Targeted T cell immunotherapies using engineered T lymphocytes expressing tumor-directed chimeric antigen receptors (CARs) are designed to benefit patients with cancer. Although incorporation of costimulatory endodomains within these CARs increases the proliferation of CAR-redirected T lymphocytes, it has proven difficult to draw definitive conclusions about the specific effects of costimulatory endodomains on the expansion, persistence, and antitumor effectiveness of CAR-redirected T cells in human subjects, owing to the lack of side-by-side comparisons with T cells bearing only a single signaling domain.

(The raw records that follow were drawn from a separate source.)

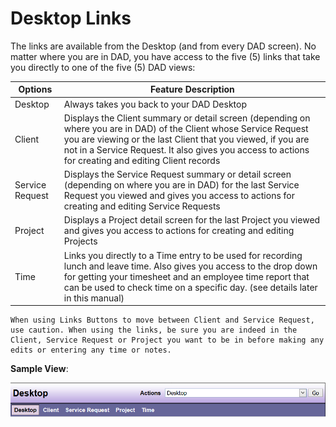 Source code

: # Desktop Links

The links are available from the Desktop (and from every DAD screen). No matter where you are in DAD, you have access to the five (5) links that take you directly to one of the five (5) DAD views: 

| Options | Feature Description |
|---------|---------------------|
| Desktop | Always takes you back to your DAD Desktop |
| Client  | Displays the Client summary or detail screen (depending on where you are in DAD) of the Client whose Service Request you are viewing or the last Client that you viewed, if you are not in a Service Request. It also gives you access to actions for creating and editing Client records |
| Service Request | Displays the Service Request summary or detail screen (depending on where you are in DAD) for the last Service Request you viewed and gives you access to actions for creating and editing Service Requests |
| Project | Displays a Project detail screen for the last Project you viewed and gives you access to actions for creating and editing Projects |
| Time | Links you directly to a Time entry to be used for recording lunch and leave time. Also gives you access to the drop down for getting your timesheet and an employee time report that can be used to check time on a specific day. (see details later in this manual) |

```admonish tip
When using Links Buttons to move between Client and Service Request, use caution. When using the links, be sure you are indeed in the Client, Service Request or Project you want to be in before making any edits or entering any time or notes.
```

**Sample View**:

![Desktop](images/desktop.png)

We therefore designed a study that allowed us to directly measure the consequences of adding a costimulatory endodomain to CAR-redirected T cells. Patients with B cell lymphomas were simultaneously infused with 2 autologous T cell products expressing CARs with the same specificity for the CD19 antigen, present on most B cell malignancies. One CAR encoded both the costimulatory CD28 and the ζ-endodomains, while the other encoded only the ζ-endodomain. CAR + T cells containing the CD28 endodomain showed strikingly enhanced expansion and persistence compared with CAR + T cells lacking this endodomain. These results demonstrate the superiority of CARs with dual signal domains and confirm a method of comparing CAR-modified T cells within individual patients, thereby avoiding patient-to-patient variability and accelerating the development of optimal T cell immunotherapies.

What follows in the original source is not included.